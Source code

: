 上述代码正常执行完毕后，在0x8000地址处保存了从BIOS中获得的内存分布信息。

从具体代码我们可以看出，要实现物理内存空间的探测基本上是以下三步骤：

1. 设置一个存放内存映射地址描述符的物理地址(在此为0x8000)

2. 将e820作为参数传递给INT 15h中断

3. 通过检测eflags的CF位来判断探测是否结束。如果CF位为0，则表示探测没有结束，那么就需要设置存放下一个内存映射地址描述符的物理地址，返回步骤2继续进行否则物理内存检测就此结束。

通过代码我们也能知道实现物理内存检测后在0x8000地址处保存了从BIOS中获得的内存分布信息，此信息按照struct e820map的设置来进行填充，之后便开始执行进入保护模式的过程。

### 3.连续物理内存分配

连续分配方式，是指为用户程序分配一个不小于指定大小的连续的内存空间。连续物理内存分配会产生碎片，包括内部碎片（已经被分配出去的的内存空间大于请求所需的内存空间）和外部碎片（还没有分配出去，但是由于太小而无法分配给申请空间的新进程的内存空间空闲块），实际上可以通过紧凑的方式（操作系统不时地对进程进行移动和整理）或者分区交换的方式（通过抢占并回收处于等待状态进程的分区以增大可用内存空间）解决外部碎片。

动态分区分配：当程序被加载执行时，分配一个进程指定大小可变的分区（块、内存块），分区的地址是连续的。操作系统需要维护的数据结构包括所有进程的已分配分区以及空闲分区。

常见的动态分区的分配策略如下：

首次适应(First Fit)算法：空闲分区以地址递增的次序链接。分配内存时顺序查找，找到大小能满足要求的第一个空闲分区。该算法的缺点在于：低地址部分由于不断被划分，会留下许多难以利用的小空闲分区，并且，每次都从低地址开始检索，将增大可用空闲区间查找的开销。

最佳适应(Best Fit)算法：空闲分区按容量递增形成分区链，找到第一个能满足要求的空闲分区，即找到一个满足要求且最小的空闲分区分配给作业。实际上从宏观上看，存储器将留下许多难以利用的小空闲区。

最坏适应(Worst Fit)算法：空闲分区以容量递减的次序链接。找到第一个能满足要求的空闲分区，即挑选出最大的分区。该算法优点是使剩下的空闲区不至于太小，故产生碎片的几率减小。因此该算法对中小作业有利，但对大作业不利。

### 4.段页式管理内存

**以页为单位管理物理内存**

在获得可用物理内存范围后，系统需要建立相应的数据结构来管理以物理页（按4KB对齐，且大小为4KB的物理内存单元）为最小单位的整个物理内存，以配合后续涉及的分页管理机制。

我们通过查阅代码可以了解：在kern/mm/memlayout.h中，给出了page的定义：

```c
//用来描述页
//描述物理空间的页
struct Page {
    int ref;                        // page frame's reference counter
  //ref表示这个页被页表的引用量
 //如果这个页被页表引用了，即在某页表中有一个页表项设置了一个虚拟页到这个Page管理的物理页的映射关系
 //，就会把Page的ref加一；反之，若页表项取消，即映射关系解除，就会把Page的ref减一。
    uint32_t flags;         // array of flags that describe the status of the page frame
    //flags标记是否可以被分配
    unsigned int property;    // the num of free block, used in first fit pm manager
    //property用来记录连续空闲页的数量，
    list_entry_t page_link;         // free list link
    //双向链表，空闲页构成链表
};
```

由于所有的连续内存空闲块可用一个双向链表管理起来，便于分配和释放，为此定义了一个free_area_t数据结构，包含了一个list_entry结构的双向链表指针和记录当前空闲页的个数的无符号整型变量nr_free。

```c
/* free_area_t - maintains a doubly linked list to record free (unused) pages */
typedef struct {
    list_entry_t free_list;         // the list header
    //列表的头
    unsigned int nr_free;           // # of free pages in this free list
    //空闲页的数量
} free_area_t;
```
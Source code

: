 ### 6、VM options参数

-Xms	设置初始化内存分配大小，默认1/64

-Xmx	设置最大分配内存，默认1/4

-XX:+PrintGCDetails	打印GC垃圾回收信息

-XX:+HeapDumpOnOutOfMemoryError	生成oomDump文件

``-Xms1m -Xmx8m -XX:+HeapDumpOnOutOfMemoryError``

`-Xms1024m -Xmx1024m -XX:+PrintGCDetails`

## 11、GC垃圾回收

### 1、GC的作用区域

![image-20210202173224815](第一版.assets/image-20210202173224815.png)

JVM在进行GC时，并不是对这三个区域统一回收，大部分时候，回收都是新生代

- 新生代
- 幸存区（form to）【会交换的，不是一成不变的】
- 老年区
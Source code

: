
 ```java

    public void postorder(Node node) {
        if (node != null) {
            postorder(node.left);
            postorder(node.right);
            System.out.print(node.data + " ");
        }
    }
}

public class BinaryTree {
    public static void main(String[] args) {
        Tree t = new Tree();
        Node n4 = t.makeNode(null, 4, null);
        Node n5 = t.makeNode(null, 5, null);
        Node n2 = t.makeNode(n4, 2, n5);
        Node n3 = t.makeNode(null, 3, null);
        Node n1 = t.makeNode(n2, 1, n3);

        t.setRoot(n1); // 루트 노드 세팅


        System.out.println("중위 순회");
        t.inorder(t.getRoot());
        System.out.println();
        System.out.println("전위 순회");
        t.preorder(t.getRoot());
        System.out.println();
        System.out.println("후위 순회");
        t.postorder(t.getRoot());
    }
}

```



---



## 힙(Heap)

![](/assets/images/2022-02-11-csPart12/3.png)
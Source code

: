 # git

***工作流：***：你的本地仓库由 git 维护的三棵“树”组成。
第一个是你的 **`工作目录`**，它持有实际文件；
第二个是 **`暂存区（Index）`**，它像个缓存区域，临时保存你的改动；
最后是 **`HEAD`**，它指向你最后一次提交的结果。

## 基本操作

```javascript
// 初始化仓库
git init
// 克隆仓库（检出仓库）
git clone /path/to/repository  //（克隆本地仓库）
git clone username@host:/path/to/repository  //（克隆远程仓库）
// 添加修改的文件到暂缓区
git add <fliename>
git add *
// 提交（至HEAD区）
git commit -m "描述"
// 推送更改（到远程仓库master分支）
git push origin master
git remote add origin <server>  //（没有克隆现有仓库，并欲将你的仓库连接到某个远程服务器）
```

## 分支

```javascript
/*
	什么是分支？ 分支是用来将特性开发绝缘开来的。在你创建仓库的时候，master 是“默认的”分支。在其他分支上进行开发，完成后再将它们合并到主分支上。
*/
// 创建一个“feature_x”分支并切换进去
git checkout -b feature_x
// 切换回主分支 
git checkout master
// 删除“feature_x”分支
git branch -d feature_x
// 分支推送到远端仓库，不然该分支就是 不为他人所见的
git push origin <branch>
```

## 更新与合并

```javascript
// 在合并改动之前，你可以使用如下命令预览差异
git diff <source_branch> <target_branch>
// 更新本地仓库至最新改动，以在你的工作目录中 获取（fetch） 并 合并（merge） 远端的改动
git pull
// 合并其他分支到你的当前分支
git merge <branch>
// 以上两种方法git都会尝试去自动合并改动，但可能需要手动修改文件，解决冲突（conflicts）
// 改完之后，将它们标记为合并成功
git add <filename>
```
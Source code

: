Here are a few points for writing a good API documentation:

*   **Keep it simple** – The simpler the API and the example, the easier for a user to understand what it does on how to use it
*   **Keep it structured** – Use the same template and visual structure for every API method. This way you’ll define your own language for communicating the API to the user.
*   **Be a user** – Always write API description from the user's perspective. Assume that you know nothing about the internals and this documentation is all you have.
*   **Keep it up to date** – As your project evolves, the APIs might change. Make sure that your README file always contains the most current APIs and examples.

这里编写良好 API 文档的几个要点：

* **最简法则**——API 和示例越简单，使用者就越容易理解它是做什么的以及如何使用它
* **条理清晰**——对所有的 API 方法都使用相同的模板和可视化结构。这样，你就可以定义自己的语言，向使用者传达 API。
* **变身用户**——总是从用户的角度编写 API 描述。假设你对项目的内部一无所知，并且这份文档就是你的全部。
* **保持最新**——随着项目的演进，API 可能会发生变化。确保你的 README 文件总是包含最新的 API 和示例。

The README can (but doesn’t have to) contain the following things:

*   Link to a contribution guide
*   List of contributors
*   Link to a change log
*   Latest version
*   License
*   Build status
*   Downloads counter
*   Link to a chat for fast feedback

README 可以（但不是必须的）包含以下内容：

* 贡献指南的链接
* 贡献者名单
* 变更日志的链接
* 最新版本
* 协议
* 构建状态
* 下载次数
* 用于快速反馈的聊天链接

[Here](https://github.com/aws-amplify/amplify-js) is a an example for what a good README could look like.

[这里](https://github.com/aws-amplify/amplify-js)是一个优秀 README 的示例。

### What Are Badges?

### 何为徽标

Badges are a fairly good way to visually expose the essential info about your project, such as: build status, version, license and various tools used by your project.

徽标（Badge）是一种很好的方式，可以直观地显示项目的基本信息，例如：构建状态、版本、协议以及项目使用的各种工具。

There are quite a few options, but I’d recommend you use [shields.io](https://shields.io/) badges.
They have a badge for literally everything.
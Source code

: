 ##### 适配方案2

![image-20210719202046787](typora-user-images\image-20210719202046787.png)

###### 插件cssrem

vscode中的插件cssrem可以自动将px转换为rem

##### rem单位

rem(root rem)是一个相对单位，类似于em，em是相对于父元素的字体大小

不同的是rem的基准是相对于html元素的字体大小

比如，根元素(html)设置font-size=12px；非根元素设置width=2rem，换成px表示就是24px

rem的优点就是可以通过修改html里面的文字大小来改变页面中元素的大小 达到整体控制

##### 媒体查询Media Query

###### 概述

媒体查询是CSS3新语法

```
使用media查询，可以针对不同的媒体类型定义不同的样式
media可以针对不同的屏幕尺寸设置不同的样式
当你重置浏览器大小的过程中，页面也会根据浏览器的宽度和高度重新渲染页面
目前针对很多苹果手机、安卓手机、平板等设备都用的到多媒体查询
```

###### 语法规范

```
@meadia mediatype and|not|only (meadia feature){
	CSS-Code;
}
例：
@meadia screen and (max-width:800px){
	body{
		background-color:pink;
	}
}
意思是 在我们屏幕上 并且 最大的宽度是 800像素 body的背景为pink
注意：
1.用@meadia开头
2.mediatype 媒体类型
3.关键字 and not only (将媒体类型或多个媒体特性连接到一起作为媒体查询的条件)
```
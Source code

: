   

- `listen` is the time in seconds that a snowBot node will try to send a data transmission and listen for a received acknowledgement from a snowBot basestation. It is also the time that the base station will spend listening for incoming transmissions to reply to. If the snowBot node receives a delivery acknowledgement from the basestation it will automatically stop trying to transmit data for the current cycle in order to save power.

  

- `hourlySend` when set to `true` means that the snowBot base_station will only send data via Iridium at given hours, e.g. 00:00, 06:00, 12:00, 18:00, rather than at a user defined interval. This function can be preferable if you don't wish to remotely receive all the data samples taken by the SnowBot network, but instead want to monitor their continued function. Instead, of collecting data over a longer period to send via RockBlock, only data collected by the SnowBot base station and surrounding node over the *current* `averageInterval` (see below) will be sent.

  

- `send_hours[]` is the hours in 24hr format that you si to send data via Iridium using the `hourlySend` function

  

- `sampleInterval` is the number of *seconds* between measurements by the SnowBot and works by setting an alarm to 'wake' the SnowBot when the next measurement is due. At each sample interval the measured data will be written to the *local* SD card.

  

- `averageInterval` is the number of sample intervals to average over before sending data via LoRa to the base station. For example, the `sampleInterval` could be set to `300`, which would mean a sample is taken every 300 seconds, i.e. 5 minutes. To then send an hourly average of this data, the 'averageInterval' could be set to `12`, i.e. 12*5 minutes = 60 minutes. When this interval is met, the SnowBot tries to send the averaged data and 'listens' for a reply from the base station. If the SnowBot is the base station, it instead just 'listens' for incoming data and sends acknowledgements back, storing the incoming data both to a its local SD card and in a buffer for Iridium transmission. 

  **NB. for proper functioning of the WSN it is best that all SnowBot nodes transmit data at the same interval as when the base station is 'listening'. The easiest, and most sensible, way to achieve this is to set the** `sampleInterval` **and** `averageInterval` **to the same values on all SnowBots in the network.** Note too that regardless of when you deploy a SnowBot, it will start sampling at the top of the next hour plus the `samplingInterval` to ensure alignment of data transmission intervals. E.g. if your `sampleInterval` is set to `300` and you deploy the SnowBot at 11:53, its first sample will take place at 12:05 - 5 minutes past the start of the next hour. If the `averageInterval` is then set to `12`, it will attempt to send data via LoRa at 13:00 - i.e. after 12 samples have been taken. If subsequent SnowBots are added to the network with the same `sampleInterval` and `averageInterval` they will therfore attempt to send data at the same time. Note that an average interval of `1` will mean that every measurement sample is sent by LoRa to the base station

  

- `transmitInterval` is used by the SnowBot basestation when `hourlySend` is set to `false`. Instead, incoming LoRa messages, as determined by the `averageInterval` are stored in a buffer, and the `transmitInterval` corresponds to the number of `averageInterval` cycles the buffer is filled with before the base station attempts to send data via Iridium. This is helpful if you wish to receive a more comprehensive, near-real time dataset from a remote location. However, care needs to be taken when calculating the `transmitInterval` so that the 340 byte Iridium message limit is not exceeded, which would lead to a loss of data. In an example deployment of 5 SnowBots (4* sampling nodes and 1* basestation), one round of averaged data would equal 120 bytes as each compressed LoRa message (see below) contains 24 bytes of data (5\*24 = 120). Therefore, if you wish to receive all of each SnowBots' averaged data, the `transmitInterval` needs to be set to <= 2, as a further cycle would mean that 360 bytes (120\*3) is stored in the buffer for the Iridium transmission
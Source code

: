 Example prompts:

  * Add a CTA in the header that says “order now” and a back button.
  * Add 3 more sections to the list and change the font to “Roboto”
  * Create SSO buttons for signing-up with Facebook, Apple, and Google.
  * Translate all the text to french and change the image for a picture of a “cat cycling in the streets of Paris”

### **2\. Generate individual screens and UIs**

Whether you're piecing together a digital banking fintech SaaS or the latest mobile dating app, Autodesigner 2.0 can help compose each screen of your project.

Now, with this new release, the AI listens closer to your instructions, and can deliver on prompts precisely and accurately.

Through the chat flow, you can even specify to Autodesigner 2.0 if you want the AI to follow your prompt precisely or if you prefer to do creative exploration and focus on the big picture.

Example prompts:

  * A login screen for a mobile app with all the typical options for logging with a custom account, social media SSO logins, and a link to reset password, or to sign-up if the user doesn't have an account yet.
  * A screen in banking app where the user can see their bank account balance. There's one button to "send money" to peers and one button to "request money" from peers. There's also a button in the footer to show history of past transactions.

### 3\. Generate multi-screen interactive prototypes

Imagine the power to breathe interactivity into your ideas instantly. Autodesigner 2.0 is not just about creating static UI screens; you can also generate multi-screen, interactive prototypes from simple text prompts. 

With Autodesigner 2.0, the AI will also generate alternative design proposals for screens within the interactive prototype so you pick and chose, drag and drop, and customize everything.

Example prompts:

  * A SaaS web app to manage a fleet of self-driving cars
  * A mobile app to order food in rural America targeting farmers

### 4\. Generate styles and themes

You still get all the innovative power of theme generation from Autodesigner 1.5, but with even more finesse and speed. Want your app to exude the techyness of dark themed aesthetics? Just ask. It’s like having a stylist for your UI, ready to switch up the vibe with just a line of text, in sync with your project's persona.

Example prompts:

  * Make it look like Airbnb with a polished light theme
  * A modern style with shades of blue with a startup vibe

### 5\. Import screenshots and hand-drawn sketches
+===+
Exercise → Please show the lines of the material that contain the string "makeNode".

Result →
        Node n4 = t.makeNode(null, 4, null);
        Node n5 = t.makeNode(null, 5, null);
        Node n2 = t.makeNode(n4, 2, n5);
        Node n3 = t.makeNode(null, 3, null);
        Node n1 = t.makeNode(n2, 1, n3);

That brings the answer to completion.